▶ **Your task**:
Find the line containing "construct the set of ODEs." in the records below. Copy exactly that line and each one after it, ending at the line containing "This is done", and nothing more.

[[ Listed entries, beginning ]]

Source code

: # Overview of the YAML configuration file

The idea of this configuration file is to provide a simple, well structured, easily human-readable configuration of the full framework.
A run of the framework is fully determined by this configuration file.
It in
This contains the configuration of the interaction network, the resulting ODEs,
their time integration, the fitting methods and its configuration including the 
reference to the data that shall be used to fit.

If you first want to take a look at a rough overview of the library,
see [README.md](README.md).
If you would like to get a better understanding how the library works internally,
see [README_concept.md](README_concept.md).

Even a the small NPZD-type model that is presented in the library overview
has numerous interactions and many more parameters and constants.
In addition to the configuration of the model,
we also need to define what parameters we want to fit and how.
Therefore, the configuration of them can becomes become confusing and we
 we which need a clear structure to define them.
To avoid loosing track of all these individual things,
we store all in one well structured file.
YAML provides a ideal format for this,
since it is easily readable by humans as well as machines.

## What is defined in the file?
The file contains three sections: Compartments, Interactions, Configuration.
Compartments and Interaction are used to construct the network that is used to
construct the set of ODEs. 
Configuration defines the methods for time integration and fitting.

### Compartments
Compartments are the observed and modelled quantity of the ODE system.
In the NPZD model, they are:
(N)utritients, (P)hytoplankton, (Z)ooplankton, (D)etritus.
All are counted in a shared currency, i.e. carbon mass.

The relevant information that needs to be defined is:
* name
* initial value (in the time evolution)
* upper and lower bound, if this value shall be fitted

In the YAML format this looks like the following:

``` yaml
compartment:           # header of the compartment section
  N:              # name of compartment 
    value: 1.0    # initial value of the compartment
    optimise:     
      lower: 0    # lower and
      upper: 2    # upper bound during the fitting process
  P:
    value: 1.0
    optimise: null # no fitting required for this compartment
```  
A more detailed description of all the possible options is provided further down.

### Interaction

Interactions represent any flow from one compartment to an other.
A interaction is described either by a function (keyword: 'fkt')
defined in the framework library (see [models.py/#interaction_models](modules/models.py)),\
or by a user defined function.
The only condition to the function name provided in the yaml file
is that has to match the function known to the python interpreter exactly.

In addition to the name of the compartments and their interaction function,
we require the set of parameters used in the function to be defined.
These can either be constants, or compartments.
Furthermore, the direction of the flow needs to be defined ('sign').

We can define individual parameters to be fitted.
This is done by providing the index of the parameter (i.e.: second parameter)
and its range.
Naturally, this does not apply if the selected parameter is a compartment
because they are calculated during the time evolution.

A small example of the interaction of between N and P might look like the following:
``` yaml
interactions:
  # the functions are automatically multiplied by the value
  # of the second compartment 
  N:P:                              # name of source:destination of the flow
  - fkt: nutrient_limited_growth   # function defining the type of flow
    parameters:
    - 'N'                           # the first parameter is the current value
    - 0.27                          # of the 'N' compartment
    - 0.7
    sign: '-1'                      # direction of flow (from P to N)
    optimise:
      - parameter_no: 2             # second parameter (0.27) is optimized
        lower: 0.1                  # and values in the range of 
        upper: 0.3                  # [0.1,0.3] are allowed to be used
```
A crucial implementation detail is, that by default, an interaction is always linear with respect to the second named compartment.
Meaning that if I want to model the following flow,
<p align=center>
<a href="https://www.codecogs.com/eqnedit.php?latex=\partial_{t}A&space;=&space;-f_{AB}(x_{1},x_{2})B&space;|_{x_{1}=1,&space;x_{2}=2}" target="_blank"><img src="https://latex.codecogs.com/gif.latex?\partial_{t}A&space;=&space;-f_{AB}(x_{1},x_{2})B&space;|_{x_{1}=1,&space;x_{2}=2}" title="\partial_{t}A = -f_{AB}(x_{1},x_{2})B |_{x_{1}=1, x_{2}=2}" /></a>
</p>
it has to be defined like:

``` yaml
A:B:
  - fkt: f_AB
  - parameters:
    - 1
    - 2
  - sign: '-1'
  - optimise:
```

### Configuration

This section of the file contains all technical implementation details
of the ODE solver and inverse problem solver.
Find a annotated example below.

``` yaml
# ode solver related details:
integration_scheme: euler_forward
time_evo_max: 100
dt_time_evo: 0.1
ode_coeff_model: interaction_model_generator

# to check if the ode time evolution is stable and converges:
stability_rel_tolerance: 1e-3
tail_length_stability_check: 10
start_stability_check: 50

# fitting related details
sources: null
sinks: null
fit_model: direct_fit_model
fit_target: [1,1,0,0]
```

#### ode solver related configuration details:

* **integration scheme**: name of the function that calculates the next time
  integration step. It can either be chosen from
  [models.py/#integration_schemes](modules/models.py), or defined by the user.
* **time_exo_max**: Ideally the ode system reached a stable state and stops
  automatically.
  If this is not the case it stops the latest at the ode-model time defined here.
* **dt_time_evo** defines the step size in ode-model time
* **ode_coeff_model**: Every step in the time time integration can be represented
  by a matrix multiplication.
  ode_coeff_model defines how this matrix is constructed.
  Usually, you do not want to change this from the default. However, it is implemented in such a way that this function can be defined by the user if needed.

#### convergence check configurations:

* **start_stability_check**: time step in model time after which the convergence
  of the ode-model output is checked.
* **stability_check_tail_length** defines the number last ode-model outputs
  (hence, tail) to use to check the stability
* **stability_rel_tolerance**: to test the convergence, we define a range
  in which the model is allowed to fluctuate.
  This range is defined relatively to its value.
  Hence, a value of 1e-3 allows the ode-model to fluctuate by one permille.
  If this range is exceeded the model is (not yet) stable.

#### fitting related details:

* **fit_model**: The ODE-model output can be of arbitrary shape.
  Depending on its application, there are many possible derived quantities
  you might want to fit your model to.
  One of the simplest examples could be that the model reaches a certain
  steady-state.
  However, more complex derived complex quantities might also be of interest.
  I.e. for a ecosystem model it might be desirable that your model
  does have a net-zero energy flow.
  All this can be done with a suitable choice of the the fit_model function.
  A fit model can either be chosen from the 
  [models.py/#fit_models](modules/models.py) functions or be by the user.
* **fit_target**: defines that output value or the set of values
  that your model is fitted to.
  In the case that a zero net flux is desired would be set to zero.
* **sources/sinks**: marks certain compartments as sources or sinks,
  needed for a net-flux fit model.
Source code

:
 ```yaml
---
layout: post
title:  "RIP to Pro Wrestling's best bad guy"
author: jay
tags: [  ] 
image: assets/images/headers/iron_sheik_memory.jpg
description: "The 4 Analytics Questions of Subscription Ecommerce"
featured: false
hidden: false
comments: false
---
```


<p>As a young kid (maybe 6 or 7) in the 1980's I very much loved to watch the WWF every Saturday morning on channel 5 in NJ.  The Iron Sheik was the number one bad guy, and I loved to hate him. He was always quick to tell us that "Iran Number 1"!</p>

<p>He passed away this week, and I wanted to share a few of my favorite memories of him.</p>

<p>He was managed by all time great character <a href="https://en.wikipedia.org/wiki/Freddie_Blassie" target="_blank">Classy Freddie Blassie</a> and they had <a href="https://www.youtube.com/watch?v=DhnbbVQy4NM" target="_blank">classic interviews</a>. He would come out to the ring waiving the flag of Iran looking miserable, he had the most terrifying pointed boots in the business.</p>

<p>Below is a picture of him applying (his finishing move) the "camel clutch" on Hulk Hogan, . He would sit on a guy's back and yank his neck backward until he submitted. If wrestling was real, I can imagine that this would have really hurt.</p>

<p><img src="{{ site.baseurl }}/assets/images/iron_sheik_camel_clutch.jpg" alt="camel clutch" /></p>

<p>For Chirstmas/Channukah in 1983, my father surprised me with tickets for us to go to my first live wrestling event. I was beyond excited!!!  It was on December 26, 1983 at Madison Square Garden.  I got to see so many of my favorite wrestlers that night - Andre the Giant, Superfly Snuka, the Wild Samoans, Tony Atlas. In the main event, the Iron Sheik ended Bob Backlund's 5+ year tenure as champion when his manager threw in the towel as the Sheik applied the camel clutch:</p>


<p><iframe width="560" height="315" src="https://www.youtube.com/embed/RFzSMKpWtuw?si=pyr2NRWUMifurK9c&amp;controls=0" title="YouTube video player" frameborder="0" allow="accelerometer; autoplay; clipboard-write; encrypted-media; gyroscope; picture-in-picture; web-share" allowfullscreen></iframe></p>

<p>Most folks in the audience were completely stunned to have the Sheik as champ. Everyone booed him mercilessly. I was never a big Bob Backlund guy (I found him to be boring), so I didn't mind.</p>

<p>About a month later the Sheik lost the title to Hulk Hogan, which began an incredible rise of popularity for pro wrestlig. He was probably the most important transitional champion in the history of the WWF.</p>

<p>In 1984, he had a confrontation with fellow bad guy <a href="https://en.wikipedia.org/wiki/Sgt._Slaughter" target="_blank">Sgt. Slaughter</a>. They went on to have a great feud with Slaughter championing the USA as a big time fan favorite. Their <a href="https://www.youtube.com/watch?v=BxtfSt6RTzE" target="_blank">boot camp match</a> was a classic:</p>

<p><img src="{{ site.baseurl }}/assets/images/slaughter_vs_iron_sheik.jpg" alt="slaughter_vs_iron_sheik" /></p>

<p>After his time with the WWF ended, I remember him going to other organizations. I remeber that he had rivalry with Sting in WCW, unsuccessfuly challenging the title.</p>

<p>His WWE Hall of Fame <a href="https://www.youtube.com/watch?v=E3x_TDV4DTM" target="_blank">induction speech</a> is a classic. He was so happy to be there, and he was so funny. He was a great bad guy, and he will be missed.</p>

[[ Listed entries, end ]]

▶ **Response to the exercise**:
construct the set of ODEs. 
Configuration defines the methods for time integration and fitting.

### Compartments
Compartments are the observed and modelled quantity of the ODE system.
In the NPZD model, they are:
(N)utritients, (P)hytoplankton, (Z)ooplankton, (D)etritus.
All are counted in a shared currency, i.e. carbon mass.

The relevant information that needs to be defined is:
* name
* initial value (in the time evolution)
* upper and lower bound, if this value shall be fitted

In the YAML format this looks like the following:

``` yaml
compartment:           # header of the compartment section
  N:              # name of compartment 
    value: 1.0    # initial value of the compartment
    optimise:     
      lower: 0    # lower and
      upper: 2    # upper bound during the fitting process
  P:
    value: 1.0
    optimise: null # no fitting required for this compartment
```  
A more detailed description of all the possible options is provided further down.

### Interaction

Interactions represent any flow from one compartment to an other.
A interaction is described either by a function (keyword: 'fkt')
defined in the framework library (see [models.py/#interaction_models](modules/models.py)),\
or by a user defined function.
The only condition to the function name provided in the yaml file
is that has to match the function known to the python interpreter exactly.

In addition to the name of the compartments and their interaction function,
we require the set of parameters used in the function to be defined.
These can either be constants, or compartments.
Furthermore, the direction of the flow needs to be defined ('sign').

We can define individual parameters to be fitted.
This is done by providing the index of the parameter (i.e.: second parameter)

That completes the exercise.